Saved entries:
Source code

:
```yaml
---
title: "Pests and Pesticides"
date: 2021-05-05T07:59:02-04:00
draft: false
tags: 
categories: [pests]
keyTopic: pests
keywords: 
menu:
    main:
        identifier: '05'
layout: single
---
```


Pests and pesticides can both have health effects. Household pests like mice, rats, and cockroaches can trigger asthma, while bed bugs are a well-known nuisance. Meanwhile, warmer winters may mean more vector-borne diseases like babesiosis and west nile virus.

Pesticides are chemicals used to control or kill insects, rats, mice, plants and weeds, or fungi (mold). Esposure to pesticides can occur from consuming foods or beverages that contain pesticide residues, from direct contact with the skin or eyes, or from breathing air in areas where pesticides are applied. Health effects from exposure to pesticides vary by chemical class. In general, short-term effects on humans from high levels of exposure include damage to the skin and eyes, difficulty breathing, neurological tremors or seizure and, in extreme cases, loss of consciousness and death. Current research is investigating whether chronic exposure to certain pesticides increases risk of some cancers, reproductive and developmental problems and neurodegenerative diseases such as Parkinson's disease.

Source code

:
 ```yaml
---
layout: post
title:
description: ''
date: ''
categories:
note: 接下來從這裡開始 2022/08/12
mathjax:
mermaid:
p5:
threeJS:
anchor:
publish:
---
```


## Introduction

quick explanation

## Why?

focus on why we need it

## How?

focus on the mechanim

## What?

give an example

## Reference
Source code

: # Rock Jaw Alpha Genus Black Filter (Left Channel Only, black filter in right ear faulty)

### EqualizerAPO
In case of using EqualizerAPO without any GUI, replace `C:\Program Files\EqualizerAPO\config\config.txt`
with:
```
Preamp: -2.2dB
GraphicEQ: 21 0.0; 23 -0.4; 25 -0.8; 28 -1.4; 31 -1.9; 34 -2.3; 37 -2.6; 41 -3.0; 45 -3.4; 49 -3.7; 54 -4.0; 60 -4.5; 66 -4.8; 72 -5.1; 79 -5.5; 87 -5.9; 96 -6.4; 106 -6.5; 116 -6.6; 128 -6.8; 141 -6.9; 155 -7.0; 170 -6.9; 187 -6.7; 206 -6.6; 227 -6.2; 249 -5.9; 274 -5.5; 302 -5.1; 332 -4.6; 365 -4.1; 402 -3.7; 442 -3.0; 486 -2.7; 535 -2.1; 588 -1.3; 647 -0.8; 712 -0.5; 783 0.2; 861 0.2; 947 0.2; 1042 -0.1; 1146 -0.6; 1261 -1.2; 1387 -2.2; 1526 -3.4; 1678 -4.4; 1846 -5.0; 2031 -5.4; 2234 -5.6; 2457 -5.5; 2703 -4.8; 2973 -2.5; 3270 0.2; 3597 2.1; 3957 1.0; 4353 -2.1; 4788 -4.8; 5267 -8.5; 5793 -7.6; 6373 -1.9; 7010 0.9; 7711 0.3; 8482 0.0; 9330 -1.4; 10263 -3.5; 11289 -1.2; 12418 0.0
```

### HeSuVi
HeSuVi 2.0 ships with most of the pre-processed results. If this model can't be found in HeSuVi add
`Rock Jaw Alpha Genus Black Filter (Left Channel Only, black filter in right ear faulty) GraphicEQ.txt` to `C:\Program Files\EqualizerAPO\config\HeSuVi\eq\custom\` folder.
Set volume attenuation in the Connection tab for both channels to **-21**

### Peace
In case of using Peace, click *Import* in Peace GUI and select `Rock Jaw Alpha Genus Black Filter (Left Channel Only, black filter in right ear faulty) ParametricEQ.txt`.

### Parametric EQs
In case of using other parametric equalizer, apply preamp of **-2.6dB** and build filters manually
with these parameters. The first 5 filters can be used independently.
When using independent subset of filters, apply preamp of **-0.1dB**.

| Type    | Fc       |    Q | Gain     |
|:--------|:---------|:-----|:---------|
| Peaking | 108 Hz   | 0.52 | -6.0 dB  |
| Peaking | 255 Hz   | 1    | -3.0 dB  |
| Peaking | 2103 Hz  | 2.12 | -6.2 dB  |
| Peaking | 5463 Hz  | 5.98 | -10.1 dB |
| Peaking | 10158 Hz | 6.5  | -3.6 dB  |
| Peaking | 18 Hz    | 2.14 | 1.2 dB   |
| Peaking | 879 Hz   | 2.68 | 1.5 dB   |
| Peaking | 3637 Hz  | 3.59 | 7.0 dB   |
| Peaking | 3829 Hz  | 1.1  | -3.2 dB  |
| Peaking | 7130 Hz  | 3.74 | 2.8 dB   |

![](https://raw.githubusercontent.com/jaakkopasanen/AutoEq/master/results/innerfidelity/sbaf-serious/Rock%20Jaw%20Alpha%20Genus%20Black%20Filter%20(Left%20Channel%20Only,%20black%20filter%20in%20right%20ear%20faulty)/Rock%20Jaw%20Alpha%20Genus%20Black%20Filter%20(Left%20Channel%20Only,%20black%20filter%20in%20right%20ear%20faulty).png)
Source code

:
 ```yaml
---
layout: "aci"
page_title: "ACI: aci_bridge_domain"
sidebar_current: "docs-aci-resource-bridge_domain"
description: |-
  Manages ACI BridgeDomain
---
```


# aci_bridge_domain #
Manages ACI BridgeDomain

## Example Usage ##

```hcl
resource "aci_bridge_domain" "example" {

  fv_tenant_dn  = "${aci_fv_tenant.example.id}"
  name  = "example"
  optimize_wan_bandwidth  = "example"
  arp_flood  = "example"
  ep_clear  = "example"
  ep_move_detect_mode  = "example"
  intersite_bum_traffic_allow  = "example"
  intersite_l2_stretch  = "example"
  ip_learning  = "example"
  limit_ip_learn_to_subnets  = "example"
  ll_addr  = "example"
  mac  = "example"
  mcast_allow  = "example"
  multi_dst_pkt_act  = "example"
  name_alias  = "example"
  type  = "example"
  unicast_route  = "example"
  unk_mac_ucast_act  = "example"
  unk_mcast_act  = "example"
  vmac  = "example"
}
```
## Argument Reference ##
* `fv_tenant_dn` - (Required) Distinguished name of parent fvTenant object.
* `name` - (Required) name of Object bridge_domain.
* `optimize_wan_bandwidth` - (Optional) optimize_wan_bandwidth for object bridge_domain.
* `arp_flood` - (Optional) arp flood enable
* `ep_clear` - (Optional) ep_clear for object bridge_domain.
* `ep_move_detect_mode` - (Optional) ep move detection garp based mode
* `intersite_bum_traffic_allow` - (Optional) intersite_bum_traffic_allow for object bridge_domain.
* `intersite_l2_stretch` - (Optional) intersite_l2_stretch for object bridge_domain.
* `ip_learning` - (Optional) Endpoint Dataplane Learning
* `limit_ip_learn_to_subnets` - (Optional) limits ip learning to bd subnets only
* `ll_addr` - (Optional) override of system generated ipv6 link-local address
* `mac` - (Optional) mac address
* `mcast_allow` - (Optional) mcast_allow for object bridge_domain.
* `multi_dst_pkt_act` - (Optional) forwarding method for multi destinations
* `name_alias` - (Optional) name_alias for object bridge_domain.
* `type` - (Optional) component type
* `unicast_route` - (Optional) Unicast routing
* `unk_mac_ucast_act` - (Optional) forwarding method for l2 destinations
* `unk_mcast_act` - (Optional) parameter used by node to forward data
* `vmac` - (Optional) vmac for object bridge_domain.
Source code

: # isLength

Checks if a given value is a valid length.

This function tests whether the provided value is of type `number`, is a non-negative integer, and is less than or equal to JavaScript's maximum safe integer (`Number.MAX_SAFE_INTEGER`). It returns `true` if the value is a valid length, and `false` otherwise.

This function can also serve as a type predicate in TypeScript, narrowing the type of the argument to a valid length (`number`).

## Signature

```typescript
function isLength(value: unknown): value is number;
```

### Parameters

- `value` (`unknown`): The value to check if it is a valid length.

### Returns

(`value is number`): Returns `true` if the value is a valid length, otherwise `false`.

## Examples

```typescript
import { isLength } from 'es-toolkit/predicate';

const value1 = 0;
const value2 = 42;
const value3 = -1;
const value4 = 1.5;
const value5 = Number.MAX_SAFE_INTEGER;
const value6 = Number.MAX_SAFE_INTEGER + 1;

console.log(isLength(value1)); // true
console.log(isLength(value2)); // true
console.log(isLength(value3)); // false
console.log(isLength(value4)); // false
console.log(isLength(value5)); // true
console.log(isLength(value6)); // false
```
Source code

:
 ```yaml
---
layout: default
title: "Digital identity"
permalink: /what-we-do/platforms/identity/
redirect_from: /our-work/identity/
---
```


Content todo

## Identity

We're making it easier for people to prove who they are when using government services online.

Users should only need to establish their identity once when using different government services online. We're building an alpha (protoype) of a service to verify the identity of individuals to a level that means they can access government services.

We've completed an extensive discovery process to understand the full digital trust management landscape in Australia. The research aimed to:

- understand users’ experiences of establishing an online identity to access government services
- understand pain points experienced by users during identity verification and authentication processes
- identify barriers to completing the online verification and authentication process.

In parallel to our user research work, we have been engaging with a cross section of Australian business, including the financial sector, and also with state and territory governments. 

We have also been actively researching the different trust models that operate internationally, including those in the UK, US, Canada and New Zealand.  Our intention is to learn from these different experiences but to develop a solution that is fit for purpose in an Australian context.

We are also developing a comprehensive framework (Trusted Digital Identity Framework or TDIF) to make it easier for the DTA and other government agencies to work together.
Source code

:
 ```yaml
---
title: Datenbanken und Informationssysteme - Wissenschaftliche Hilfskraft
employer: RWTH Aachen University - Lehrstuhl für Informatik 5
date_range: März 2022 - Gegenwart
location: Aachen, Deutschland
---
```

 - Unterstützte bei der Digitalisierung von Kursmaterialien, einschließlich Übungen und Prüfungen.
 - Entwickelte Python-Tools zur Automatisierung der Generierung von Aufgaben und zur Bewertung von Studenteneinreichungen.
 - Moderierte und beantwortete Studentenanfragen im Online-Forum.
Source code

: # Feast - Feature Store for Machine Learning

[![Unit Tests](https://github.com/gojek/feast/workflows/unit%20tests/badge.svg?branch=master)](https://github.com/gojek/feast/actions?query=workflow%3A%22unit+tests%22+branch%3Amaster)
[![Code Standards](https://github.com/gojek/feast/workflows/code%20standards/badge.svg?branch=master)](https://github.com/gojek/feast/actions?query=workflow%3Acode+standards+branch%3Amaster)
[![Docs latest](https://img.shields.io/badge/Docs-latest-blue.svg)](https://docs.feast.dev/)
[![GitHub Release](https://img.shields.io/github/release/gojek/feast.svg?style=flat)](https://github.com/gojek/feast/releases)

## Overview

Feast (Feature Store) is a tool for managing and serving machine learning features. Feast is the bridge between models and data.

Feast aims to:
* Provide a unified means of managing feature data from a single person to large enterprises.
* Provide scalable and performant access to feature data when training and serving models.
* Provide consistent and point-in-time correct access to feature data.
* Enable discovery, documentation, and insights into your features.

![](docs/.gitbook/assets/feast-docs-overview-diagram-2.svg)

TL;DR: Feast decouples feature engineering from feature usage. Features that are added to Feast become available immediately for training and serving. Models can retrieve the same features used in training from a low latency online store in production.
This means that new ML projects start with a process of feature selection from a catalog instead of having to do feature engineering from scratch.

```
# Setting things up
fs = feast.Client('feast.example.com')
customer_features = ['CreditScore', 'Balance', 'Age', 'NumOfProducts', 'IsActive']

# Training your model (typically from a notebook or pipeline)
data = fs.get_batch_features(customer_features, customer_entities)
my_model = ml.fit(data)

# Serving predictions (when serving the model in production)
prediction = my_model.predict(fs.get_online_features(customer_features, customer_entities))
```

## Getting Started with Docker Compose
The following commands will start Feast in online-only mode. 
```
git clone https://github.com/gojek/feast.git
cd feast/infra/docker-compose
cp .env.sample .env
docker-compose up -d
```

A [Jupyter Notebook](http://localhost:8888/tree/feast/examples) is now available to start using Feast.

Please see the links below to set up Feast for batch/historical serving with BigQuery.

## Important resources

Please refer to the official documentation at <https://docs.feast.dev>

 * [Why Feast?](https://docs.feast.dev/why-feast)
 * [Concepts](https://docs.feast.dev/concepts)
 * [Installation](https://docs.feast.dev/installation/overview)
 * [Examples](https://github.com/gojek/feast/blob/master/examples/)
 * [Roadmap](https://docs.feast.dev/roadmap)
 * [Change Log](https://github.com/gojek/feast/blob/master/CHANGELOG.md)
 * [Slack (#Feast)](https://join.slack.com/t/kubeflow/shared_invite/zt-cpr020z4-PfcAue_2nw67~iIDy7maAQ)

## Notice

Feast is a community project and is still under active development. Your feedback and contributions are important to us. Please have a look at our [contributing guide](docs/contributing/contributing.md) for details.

PROBLEM TO WORK ON
From the first line of the entries above to the line with "Pests and pesticides can", please return every line exactly, keeping both ends.

FINISHED TASK
Source code

:
```yaml
---
title: "Pests and Pesticides"
date: 2021-05-05T07:59:02-04:00
draft: false
tags: 
categories: [pests]
keyTopic: pests
keywords: 
menu:
    main:
        identifier: '05'
layout: single
---
```


Pests and pesticides can both have health effects. Household pests like mice, rats, and cockroaches can trigger asthma, while bed bugs are a well-known nuisance. Meanwhile, warmer winters may mean more vector-borne diseases like babesiosis and west nile virus.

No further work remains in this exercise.